**TASK OBJECTIVE**. Your copy should match the listing below exactly, except that it holds no images.
=== WORKING DATA ===
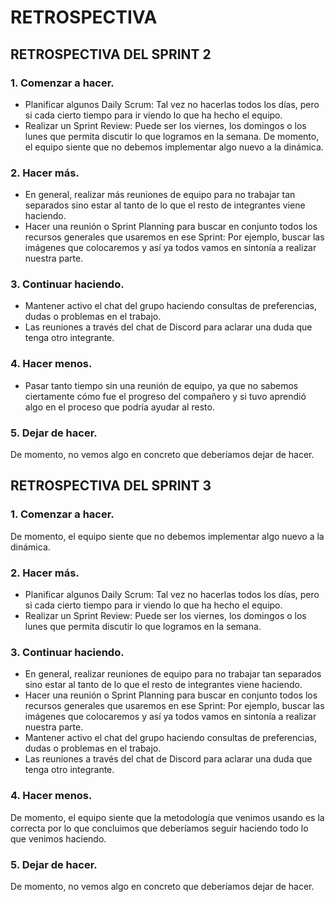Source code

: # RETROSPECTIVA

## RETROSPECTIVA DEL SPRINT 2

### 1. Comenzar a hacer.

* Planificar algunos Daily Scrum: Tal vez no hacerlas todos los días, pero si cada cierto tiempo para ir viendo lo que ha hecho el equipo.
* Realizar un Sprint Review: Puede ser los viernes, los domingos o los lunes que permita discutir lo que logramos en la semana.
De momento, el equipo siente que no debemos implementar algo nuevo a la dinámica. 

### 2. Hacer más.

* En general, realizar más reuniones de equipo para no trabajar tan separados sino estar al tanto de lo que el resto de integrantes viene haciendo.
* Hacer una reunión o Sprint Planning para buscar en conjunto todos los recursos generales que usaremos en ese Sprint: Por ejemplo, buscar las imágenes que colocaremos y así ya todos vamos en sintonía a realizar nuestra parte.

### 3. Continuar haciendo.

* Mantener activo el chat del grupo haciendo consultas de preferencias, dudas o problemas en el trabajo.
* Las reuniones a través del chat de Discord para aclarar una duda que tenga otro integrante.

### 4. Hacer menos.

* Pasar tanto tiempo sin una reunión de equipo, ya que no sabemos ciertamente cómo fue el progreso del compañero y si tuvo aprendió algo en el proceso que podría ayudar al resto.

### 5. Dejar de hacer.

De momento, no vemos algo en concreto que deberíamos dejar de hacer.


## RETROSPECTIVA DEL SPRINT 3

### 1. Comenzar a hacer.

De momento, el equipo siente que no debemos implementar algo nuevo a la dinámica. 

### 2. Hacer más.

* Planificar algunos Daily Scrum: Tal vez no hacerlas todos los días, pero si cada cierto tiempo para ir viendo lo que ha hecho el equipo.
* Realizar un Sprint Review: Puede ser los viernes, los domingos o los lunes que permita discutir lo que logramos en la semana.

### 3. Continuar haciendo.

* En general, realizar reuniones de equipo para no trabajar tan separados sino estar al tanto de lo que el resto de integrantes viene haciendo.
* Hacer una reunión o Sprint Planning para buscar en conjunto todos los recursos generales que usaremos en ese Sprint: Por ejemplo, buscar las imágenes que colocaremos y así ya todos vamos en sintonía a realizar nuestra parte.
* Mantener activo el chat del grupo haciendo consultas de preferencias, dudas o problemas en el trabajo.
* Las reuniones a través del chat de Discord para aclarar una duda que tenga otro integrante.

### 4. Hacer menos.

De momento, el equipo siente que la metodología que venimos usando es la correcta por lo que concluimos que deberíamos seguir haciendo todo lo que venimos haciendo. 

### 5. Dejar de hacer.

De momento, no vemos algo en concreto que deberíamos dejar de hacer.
===
**ANSWER SECTION**.
Source code

: # RETROSPECTIVA

## RETROSPECTIVA DEL SPRINT 2

### 1. Comenzar a hacer.

* Planificar algunos Daily Scrum: Tal vez no hacerlas todos los días, pero si cada cierto tiempo para ir viendo lo que ha hecho el equipo.
* Realizar un Sprint Review: Puede ser los viernes, los domingos o los lunes que permita discutir lo que logramos en la semana.
De momento, el equipo siente que no debemos implementar algo nuevo a la dinámica. 

### 2. Hacer más.

* En general, realizar más reuniones de equipo para no trabajar tan separados sino estar al tanto de lo que el resto de integrantes viene haciendo.
* Hacer una reunión o Sprint Planning para buscar en conjunto todos los recursos generales que usaremos en ese Sprint: Por ejemplo, buscar las imágenes que colocaremos y así ya todos vamos en sintonía a realizar nuestra parte.

### 3. Continuar haciendo.

* Mantener activo el chat del grupo haciendo consultas de preferencias, dudas o problemas en el trabajo.
* Las reuniones a través del chat de Discord para aclarar una duda que tenga otro integrante.

### 4. Hacer menos.

* Pasar tanto tiempo sin una reunión de equipo, ya que no sabemos ciertamente cómo fue el progreso del compañero y si tuvo aprendió algo en el proceso que podría ayudar al resto.

### 5. Dejar de hacer.

De momento, no vemos algo en concreto que deberíamos dejar de hacer.


## RETROSPECTIVA DEL SPRINT 3

### 1. Comenzar a hacer.

De momento, el equipo siente que no debemos implementar algo nuevo a la dinámica. 

### 2. Hacer más.

* Planificar algunos Daily Scrum: Tal vez no hacerlas todos los días, pero si cada cierto tiempo para ir viendo lo que ha hecho el equipo.
* Realizar un Sprint Review: Puede ser los viernes, los domingos o los lunes que permita discutir lo que logramos en la semana.

### 3. Continuar haciendo.

* En general, realizar reuniones de equipo para no trabajar tan separados sino estar al tanto de lo que el resto de integrantes viene haciendo.
* Hacer una reunión o Sprint Planning para buscar en conjunto todos los recursos generales que usaremos en ese Sprint: Por ejemplo, buscar las imágenes que colocaremos y así ya todos vamos en sintonía a realizar nuestra parte.
* Mantener activo el chat del grupo haciendo consultas de preferencias, dudas o problemas en el trabajo.
* Las reuniones a través del chat de Discord para aclarar una duda que tenga otro integrante.

### 4. Hacer menos.

De momento, el equipo siente que la metodología que venimos usando es la correcta por lo que concluimos que deberíamos seguir haciendo todo lo que venimos haciendo. 

### 5. Dejar de hacer.

De momento, no vemos algo en concreto que deberíamos dejar de hacer.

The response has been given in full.